Today’s account holders generate a lot of digital information, and FIs can make use of that data. Digital systems should be optimised to capture and investigate larger pools of data - including alternative data - in order to lend, collect, and advise more accurately. Since account holders may be increasingly unable or unwilling to visit physical branches, FIs should make use of artificially intelligent digital technologies that learn how customers speak, can pull information (as well as ask for it), and can streamline customers towards solutions or offer meaningful assistance with accuracy. It goes without saying that implementing intelligent solutions requires FIs to break down the silos they’re used to working in so that, where appropriate, information can move freely between departments and systems.
The more FIs can automate, the less ‘human touch’ will be required. This has multiple benefits. First, it frees up employees to work where they are needed most – on more complex problems. Second, it means that face-to-face interaction is not a necessity if business is dealt with in an efficient digitally manner. And third, it reduces inaccuracies and delays. Human touch is prone to error and bias. Systems can be programmed to nearly eradicate that. Automation leaves a useful audit trail, is more transparent, and provides clearer, enhanced information for reporting. It’s important to note that if systems and processes are automated, employees can swap iterative and tedious tasks for relationship-building assignments, where their skills are irreplaceable. Automated, digital solutions are meant to augment, not replace, the workforce.

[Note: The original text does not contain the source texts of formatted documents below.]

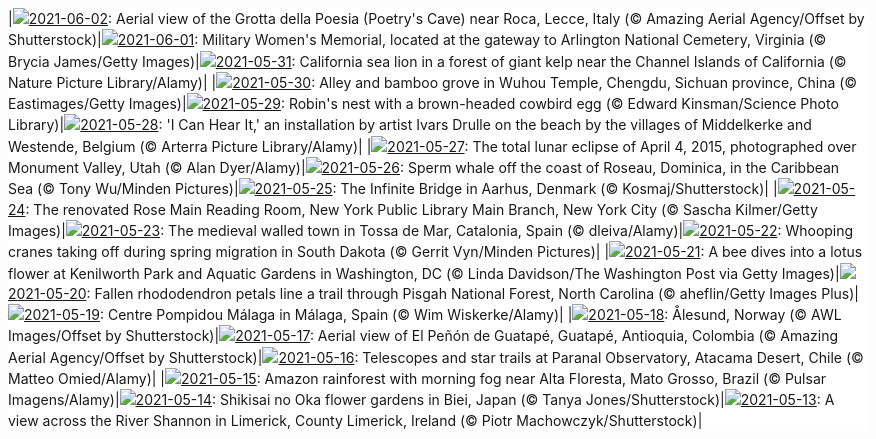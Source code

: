 |![](https://bing.com/th?id=OHR.PoetrysCave_EN-US8786875244_UHD.jpg&w=384)[2021-06-02](https://bing.com/th?id=OHR.PoetrysCave_EN-US8786875244_UHD.jpg): Aerial view of the Grotta della Poesia (Poetry's Cave) near Roca, Lecce, Italy (© Amazing Aerial Agency/Offset by Shutterstock)|![](https://bing.com/th?id=OHR.WomensMemorial_EN-US8561851319_UHD.jpg&w=384)[2021-06-01](https://bing.com/th?id=OHR.WomensMemorial_EN-US8561851319_UHD.jpg): Military Women's Memorial, located at the gateway to Arlington National Cemetery, Virginia (© Brycia James/Getty Images)|![](https://bing.com/th?id=OHR.SeaDog_EN-US8346901369_UHD.jpg&w=384)[2021-05-31](https://bing.com/th?id=OHR.SeaDog_EN-US8346901369_UHD.jpg): California sea lion in a forest of giant kelp near the Channel Islands of California (© Nature Picture Library/Alamy)|
|![](https://bing.com/th?id=OHR.RedAlley_EN-US8215991251_UHD.jpg&w=384)[2021-05-30](https://bing.com/th?id=OHR.RedAlley_EN-US8215991251_UHD.jpg): Alley and bamboo grove in Wuhou Temple, Chengdu, Sichuan province, China (© Eastimages/Getty Images)|![](https://bing.com/th?id=OHR.CowbirdsEgg_EN-US8103879720_UHD.jpg&w=384)[2021-05-29](https://bing.com/th?id=OHR.CowbirdsEgg_EN-US8103879720_UHD.jpg): Robin's nest with a brown-headed cowbird egg (© Edward Kinsman/Science Photo Library)|![](https://bing.com/th?id=OHR.ICanHearIt_EN-US7945824197_UHD.jpg&w=384)[2021-05-28](https://bing.com/th?id=OHR.ICanHearIt_EN-US7945824197_UHD.jpg): 'I Can Hear It,' an installation by artist Ivars Drulle on the beach by the villages of Middelkerke and Westende, Belgium (© Arterra Picture Library/Alamy)|
|![](https://bing.com/th?id=OHR.TearDropEclipse_EN-US7861293677_UHD.jpg&w=384)[2021-05-27](https://bing.com/th?id=OHR.TearDropEclipse_EN-US7861293677_UHD.jpg): The total lunar eclipse of April 4, 2015, photographed over Monument Valley, Utah (© Alan Dyer/Alamy)|![](https://bing.com/th?id=OHR.TowelDay_EN-US7748070759_UHD.jpg&w=384)[2021-05-26](https://bing.com/th?id=OHR.TowelDay_EN-US7748070759_UHD.jpg): Sperm whale off the coast of Roseau, Dominica, in the Caribbean Sea (© Tony Wu/Minden Pictures)|![](https://bing.com/th?id=OHR.AarhusInfinite_EN-US7607613784_UHD.jpg&w=384)[2021-05-25](https://bing.com/th?id=OHR.AarhusInfinite_EN-US7607613784_UHD.jpg): The Infinite Bridge in Aarhus, Denmark (© Kosmaj/Shutterstock)|
|![](https://bing.com/th?id=OHR.RoseRoom_EN-US7194472524_UHD.jpg&w=384)[2021-05-24](https://bing.com/th?id=OHR.RoseRoom_EN-US7194472524_UHD.jpg): The renovated Rose Main Reading Room, New York Public Library Main Branch, New York City (© Sascha Kilmer/Getty Images)|![](https://bing.com/th?id=OHR.CapeofTossa_EN-US6969132211_UHD.jpg&w=384)[2021-05-23](https://bing.com/th?id=OHR.CapeofTossa_EN-US6969132211_UHD.jpg): The medieval walled town in Tossa de Mar, Catalonia, Spain (© dleiva/Alamy)|![](https://bing.com/th?id=OHR.WhoopingCranes_EN-US5576295451_UHD.jpg&w=384)[2021-05-22](https://bing.com/th?id=OHR.WhoopingCranes_EN-US5576295451_UHD.jpg): Whooping cranes taking off during spring migration in South Dakota (© Gerrit Vyn/Minden Pictures)|
|![](https://bing.com/th?id=OHR.BeeLotus_EN-US7861856689_UHD.jpg&w=384)[2021-05-21](https://bing.com/th?id=OHR.BeeLotus_EN-US7861856689_UHD.jpg): A bee dives into a lotus flower at Kenilworth Park and Aquatic Gardens in Washington, DC (© Linda Davidson/The Washington Post via Getty Images)|![](https://bing.com/th?id=OHR.RoanRhododendron_EN-US8777664012_UHD.jpg&w=384)[2021-05-20](https://bing.com/th?id=OHR.RoanRhododendron_EN-US8777664012_UHD.jpg): Fallen rhododendron petals line a trail through Pisgah National Forest, North Carolina (© aheflin/Getty Images Plus)|![](https://bing.com/th?id=OHR.PompidouMalaga_EN-US7695811401_UHD.jpg&w=384)[2021-05-19](https://bing.com/th?id=OHR.PompidouMalaga_EN-US7695811401_UHD.jpg): Centre Pompidou Málaga in Málaga, Spain (© Wim Wiskerke/Alamy)|
|![](https://bing.com/th?id=OHR.Alesund_EN-US7597098434_UHD.jpg&w=384)[2021-05-18](https://bing.com/th?id=OHR.Alesund_EN-US7597098434_UHD.jpg): Ålesund, Norway (© AWL Images/Offset by Shutterstock)|![](https://bing.com/th?id=OHR.Guatape_EN-US7463341939_UHD.jpg&w=384)[2021-05-17](https://bing.com/th?id=OHR.Guatape_EN-US7463341939_UHD.jpg): Aerial view of El Peñón de Guatapé, Guatapé, Antioquia, Colombia (© Amazing Aerial Agency/Offset by Shutterstock)|![](https://bing.com/th?id=OHR.ParanalStars_EN-US4851647464_UHD.jpg&w=384)[2021-05-16](https://bing.com/th?id=OHR.ParanalStars_EN-US4851647464_UHD.jpg): Telescopes and star trails at Paranal Observatory, Atacama Desert, Chile (© Matteo Omied/Alamy)|
|![](https://bing.com/th?id=OHR.AltaFloresta_EN-US4736416258_UHD.jpg&w=384)[2021-05-15](https://bing.com/th?id=OHR.AltaFloresta_EN-US4736416258_UHD.jpg): Amazon rainforest with morning fog near Alta Floresta, Mato Grosso, Brazil (© Pulsar Imagens/Alamy)|![](https://bing.com/th?id=OHR.ShikisaiBiei_EN-US4615475287_UHD.jpg&w=384)[2021-05-14](https://bing.com/th?id=OHR.ShikisaiBiei_EN-US4615475287_UHD.jpg): Shikisai no Oka flower gardens in Biei, Japan (© Tanya Jones/Shutterstock)|![](https://bing.com/th?id=OHR.LimerickDay_EN-US4512689467_UHD.jpg&w=384)[2021-05-13](https://bing.com/th?id=OHR.LimerickDay_EN-US4512689467_UHD.jpg): A view across the River Shannon in Limerick, County Limerick, Ireland (© Piotr Machowczyk/Shutterstock)|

Crucially, streamlining processes should lead to a seamless experience for account holders. They should get their money, or an answer, or advice faster. They should feel like the FI knows who they are, can call up their information instantly, and can provide them with personalised solutions. From the institution’s perspective, rolling out digital solutions should be minimally disruptive. That can be difficult when asking one of the world’s oldest industries to abandon methods that have worked so far. Tackling the disruption of digital inside the FI is more closely linked to changing management strategy than it is to implement the actual systems themselves. (A future blog will cover this topic in greater details.)
This vision of the future isn’t 20 years down the line. For those who are willing to make the leap, digital change is happening now.